12.  Share-based compensation – The original S-1 had a lengthy discussion of share-based compensation. A well known and sensitive disclosure topic in an IPO, perhaps it is no surprise to see several changes here:

  • Placement of Discussion: Within MD&A, this was advanced forward in location to the Factors Affecting Performance section (it had been slightly later in Components of Expense). 
  • Valuation methodology: Previously disclosing the use of several valuation methods to determine fair value of awards, Facebook has now added the percentage weighting assigned to each method and an explanation of why that percentage was assigned. 
  • Chronological break down of award value: The previous quarterly presentation of award values for 2011 has now been further broken down by month, including methodology disclosures for such months.

13.  Quantification in MD&A – Facebook added disclosures to quantify when multiple factors contribute to a period-over-period change. For example, it added new disclosure in cost of revenues discussions that quantifies the effect of depreciation, rent, and processing fees.

14.  Deferred revenues and deposits – Facebook added disclosure to separate out deferred revenues from deposits, explaining what each represents separately and quantifying them.

Executive Compensation

15.  Peer group/Benchmarking – Facebook presented the revenue range for the peer group it uses, and clarified that it does not employ targets for most aspects of its award decisions.

16.  Use of Discretion – Facebook added in several places that its compensation committee makes “qualitative assessments” based on listed factors, without preset ranges.

17.  Calculation of NEO cash bonuses – details were added regarding individual cash bonus calculations, including a table setting out awards by person.

Related party transactions

18.  Identifying affiliates – Facebook has named the affiliates involved in the agreements rather than only naming some parties (with an “and other parties” catch-all).

19.  Terms of agreements – Rather than saying certain agreements were on “commercially reasonable terms,” Facebook now specifies agreements that use its online general terms and conditions. If terms were specially negotiated, Facebook added disclosure regarding the negotiation process, such as the non-involvement of potentially conflicted insiders in the negotiation.
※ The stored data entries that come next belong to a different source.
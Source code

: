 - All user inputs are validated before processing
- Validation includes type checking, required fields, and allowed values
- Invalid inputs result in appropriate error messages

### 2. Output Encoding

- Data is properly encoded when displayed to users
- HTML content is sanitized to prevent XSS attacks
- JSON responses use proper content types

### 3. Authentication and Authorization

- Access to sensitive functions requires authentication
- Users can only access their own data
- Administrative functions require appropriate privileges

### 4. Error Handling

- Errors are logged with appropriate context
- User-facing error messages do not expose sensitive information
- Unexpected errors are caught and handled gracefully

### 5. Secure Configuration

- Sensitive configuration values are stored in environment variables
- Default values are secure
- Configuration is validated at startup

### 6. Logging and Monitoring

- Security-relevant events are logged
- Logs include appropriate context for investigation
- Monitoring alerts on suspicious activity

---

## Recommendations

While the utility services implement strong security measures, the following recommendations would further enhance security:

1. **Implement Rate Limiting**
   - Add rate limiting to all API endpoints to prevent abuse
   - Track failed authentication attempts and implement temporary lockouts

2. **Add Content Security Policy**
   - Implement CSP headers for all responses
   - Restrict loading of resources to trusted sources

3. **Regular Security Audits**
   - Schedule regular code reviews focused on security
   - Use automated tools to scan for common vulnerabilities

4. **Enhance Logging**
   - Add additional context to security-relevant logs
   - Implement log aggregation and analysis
Facebook also made these changes in related sections (e.g., the Reg Rights Agmt is also discussed in Description of Capital Stock).

Miscellaneous other possible comment areas

20.  Zynga risk factor – in the risk factor regarding Facebook’s reliance on Zynga for revenues, Facebook has added that Zynga has launched games on non-Facebook sites. One wonders if the Staff cross-compared Zynga’s disclosures with Facebook’s and noticed a few minor inconsistencies (or if Facebook is monitoring Zynga’s disclosures).

21.  Identification of industry sources – throughout the prospectus, previously unnamed industry sources have been identified, and related disclosures attributed to those sources have been rephrased in various ways. One presumes the staff has asked Facebook to supplementally provide its backup materials to the staff, keyed to its disclosures.

22.  Specific examples and quantification – In several places, Facebook injected specific examples of a disclosure point. For example, it quantified the number of users using Facebook Payments. As an example of possible IP litigation, Facebook added disclosure that last month Yahoo! sent Facebook a letter alleging that a number of Facebook products infringe the claims of 13 of Yahoo!’s patents.

23.  Beneficial Ownership Table – the footnotes for Goldman and T. Rowe Price regarding who at these entities has voting and dispositive power have been expanded (but do not name specific individuals…).

24.  Privacy risk factor bolstered – this risk factor now discusses hostile/inappropriate users, fake identities, and similar violations of Facebook’s terms of use.

It is difficult to say if all of these changes were in response to SEC comments, but my guess is that a large number of them were. It is also possible that Facebook received other SEC comments for which it is explaining its position to the staff rather than revising its disclosures.  When the next amendment is filed, we can again compare filings and see if we can identify any additional possible issues.